Ma io non voglio procedere più oltre in questo parlare, e massime che noi siamo già a casa. Poserenci qui in camera terrena e, mentre s'ordinerà da cena, tu seguiterai il tuo parlare.
ANTONIO: Io lasciai che Carlo della Noy, viceré di Napoli, per fermare meglio lo accordo col Papa era venuto in Roma. E di quivi mandò Cesare Fieramosca in campo a monsignor di Borbone, che era vicino a poche miglia a Bologna, a significarli che aveva fatto composizione col Papa e che li mandava ducati sessantacinquemila tra del Papa, Fiorentini e suoi, perché li distribuissi all'essercito e lo ritirassi verso la Lombardia.
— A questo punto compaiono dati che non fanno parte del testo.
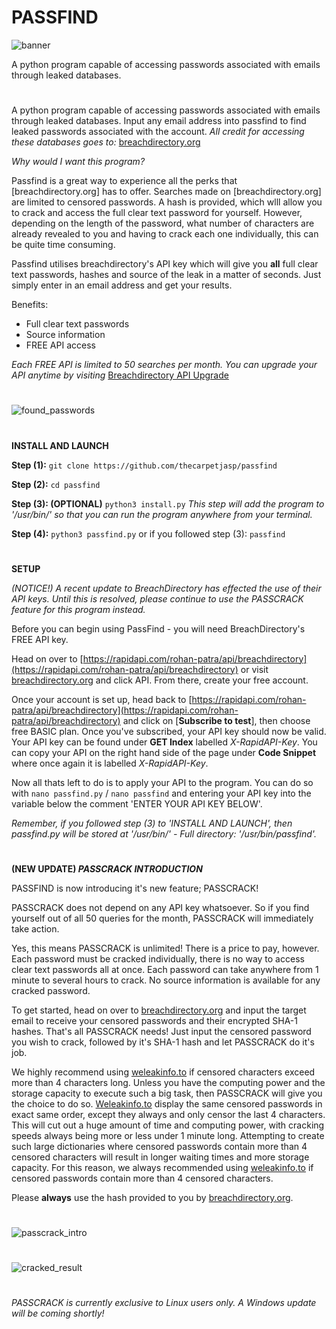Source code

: # PASSFIND
![banner](https://user-images.githubusercontent.com/71789855/140584633-77fd9f5f-164d-497a-b7be-d461d2325956.png)

A python program capable of accessing passwords associated with emails through leaked databases.


#

A python program capable of accessing passwords associated with emails through leaked databases. Input any email address into passfind to find leaked passwords associated with the account.
*All credit for accessing these databases goes to:* [breachdirectory.org](https://breachdirectory.org)




*Why would I want this program?*

Passfind is a great way to experience all the perks that [breachdirectory.org] has to offer. Searches made on [breachdirectory.org] are limited to censored passwords. A hash is provided, which wlll allow you to crack and access the full clear text password for yourself. However, depending on the length of the password, what number of characters are already revealed to you and having to crack each one individually, this can be quite time consuming. 

Passfind utilises breachdirectory's API key which will give you **all** full clear text passwords, hashes and source of the leak in a matter of seconds. Just simply enter in an email address and get your results.

Benefits:
  * Full clear text passwords
  * Source information
  * FREE API access

*Each FREE API is limited to 50 searches per month. You can upgrade your API anytime by visiting* [Breachdirectory API Upgrade](https://rapidapi.com/rohan-patra/api/breachdirectory/pricing)

#



![found_passwords](https://user-images.githubusercontent.com/71789855/141419652-6a8236a9-1f12-4d26-8a7b-3097d6cec5af.jpg)


#


**INSTALL AND LAUNCH**

**Step (1):**
`git clone https://github.com/thecarpetjasp/passfind`



**Step (2):**
`cd passfind`


**Step (3): (OPTIONAL)**
`python3 install.py`
*This step will add the program to '/usr/bin/' so that you can run the program anywhere from your terminal.*


**Step (4):**
`python3 passfind.py`
or if you followed step (3):
`passfind`


#


**SETUP**

*(NOTICE!) A recent update to BreachDirectory has effected the use of their API keys. Until this is resolved, please continue to use the PASSCRACK feature for this program instead.* 

Before you can begin using PassFind - you will need BreachDirectory's FREE API key.

Head on over to [https://rapidapi.com/rohan-patra/api/breachdirectory](https://rapidapi.com/rohan-patra/api/breachdirectory) or visit [breachdirectory.org](https://breachdirectory.org) and click API. From there, create your free account.

Once your account is set up, head back to [https://rapidapi.com/rohan-patra/api/breachdirectory](https://rapidapi.com/rohan-patra/api/breachdirectory) and click on [**Subscribe to test**], then choose free BASIC plan. Once you've subscribed, your API key should now be valid. Your API key can be found under **GET Index** labelled *X-RapidAPI-Key*. You can copy your API on the right hand side of the page under **Code Snippet** where once again it is labelled *X-RapidAPI-Key*.



Now all thats left to do is to apply your API to the program. You can do so with `nano passfind.py` / `nano passfind` and entering your API key into the variable below the comment 'ENTER YOUR API KEY BELOW'.

*Remember, if you followed step (3) to 'INSTALL AND LAUNCH', then passfind.py will be stored at '/usr/bin/' - Full directory: '/usr/bin/passfind'.*



#



**(NEW UPDATE) *PASSCRACK INTRODUCTION***

PASSFIND is now introducing it's new feature; PASSCRACK!

PASSCRACK does not depend on any API key whatsoever. So if you find yourself out of all 50 queries for the month, PASSCRACK will immediately take action.

Yes, this means PASSCRACK is unlimited! There is a price to pay, however. Each password must be cracked individually, there is no way to access clear text passwords all at once. Each password can take anywhere from 1 minute to several hours to crack. No source information is available for any cracked password.

To get started, head on over to [breachdirectory.org](https://breachdirectory.org) and input the target email to receive your censored passwords and their encrypted SHA-1 hashes. That's all PASSCRACK needs! Just input the censored password you wish to crack, followed by it's SHA-1 hash and let PASSCRACK do it's job.

We highly recommend using [weleakinfo.to](https://weleakinfo.to) if censored characters exceed more than 4 characters long. Unless you have the computing power and the storage capacity to execute such a big task, then PASSCRACK will give you the choice to do so. [Weleakinfo.to](https://weleakinfo.to) display the same censored passwords in exact same order, except they always and only censor the last 4 characters. This will cut out a huge amount of time and computing power, with cracking speeds always being more or less under 1 minute long. Attempting to create such large dictionaries where censored passwords contain more than 4 censored characters will result in longer waiting times and more storage capacity. For this reason, we always recommended using [weleakinfo.to](https://weleakinfo.to) if censored passwords contain more than 4 censored characters. 


Please **always** use the hash provided to you by [breachdirectory.org](https://breachdirectory.org).

#

![passcrack_intro](https://user-images.githubusercontent.com/71789855/141419655-1397bff1-2f94-4aac-974a-e3bf790bb1e9.png)

#
![cracked_result](https://user-images.githubusercontent.com/71789855/141419650-939bb79a-b5c0-4afc-a2d7-fc1fe81becde.jpg)

#
*PASSCRACK is currently exclusive to Linux users only. A Windows update will be coming shortly!*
Borbone gli parve strano aver a ritirare lo essercito nel ducato di Milano, del quale pensava avere a essere duca, e li pareva, mentre vi stava questo essercito, che guastassi la città et il paese, et esserne signore in nome, ma in fatto patroni ne fussino li soldati. E pensò d'ingannare il Papa et il Viceré e, sotto questo accordo, procedere avanti e trovare il Papa sprovisto di gente e di danari e che, avendo fatto l'accordo, non avessi più modo a riunirsi con la Lega. E suburnati certi capitani che dicessino a Cesare che non volevano star contenti a sì pochi danari, lui, da parte, gli disse che facessi intendere al Viceré che l'accordo gli piaceva, e che era non solo utile per lo Imperatore, ma necessario, ma che le fanterie erono bestiali e che bisognavono più danari, accennando di ducati dugentomila; e, quando questi si provedessono, credeva che lo essercito starebbe paziente, ma che il Viceré non si maravigliassi se intanto lui procedeva, perché lo faceva per monstrare alle fanterie di fare tutto quello poteva a loro benefizio.